Knuckledust – Fight Club ha nostalgia dell’altroieri
Knuckledust – Fight Club è un omaggio a una serie di film d’azione che non sono usciti da abbastanza tempo per giustificare la nostalgia
Se amate un certo cinema di genere fatto di risse, cazzotti, malavita e storie torbide e violente raccontate in film direct-to-video che non troverebbero mai la strada della sala neanche se avessero la miglior distribuzione del mondo ma che conoscono una relativa fama sotterranea grazie al rilascio su piattaforma di streaming o – come si faceva un tempo – in Blu-ray o in DVD (ve li ricordate i DVD?), se, per dire, nel 2012 avete esultato per l’uscita di Universal Soldier: Day of Reckoning o se custodite gelosamente la vostra collezione di VOD di Scott Adkins, se vi riconoscete in queste descrizioni allora Knuckledust – Fight Club potrebbe intrattenervi in una serata moscia. Oppure potrebbe farvi infuriare per il modo in cui si appoggia a film di pochi anni fa trattandoli come se risalissero agli anni Cinquanta, e inventando così la nostalgia istantanea.
No, i film di riferimento sono altri. La storia è quella di un lottatore, Hard Eight (interpretato da Moe Dunford, se avete seguito Vikings ve lo ricorderete nei rubicondi panni di Aethelwulf), al quale viene ordinato, per compiacere un cliente, di farsi ammazzare alla terza ripresa del suo prossimo incontro. Lui si rifiuta, si ribella, ammazza tutti i presenti e anche qualcuno degli assenti; ora che la polizia arriva sul posto è l’unico sopravvissuto alla strage – o ne è l’autore? È quello che la linea comica del film dovrà scoprire. Nessun errore: Knuckledust si sente in dovere di essere non solo un film d’azione, sparatorie e mazzate, ma anche una commedia ironica ai limiti della slapstick. Ci sono le scritte giganti al neon che presentano i personaggi, c’è il poliziotto nerd che dice sempre la cosa sbagliata e rovina tutti i momenti solenni, c’è un tizio che ha massacrato un intero palazzo piano dopo piano come in The Raid, ci sono criminali vestiti come in un film di Guy Ritchie e più colpi di scena e svolte impreviste di… be’, un film di Guy Ritchie, ancora.

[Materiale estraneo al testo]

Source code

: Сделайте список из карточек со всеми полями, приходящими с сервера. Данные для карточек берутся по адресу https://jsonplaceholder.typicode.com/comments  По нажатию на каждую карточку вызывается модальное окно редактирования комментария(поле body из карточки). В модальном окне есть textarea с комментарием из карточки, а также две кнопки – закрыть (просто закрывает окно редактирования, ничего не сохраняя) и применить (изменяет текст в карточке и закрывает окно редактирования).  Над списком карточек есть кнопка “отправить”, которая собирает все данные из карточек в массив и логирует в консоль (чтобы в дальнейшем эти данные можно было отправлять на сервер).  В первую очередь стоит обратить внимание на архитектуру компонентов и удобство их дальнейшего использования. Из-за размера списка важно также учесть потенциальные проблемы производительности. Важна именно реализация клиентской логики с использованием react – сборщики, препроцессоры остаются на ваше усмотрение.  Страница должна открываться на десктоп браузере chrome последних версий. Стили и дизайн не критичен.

Non è tutto da buttare. Una sequenza di combattimento tra il protagonista e un gruppo di quelli che non sappiamo come definire se non ninja sadomaso, nella quale Kermack gioca non solo con le inquadrature ma anche con il formato dell’immagine, rimane particolarmente impressa e ci fa desiderare che Knuckledust contenga meno postmodernismo e più sperimentazione di questo genere. La villain di turno, la bellissima e cattivissima femme fatale noir Serena Marcos (Camille Rowe), ci mette più intensità e carisma di quanto il film si meriterebbe, e qualche battuta qui e là è particolarmente azzeccata. È un peccato che Kermack dimostri sempre troppo amore per i suoi modelli e troppo poco coraggio: con una sforbiciata alla lunghezza e qualche idea originale in più, Knuckledust sarebbe potuto diventare un minuscolo classico del genere. Così com’è, è comunque una piattaforma interessante nel caso in cui Kermack trovasse l’ispirazione (e i soldi) per espandere questo universo dai toni Johnwick-iani (e così chiudiamo citando un’altra influenza evidente, e prevedibilissima, del film).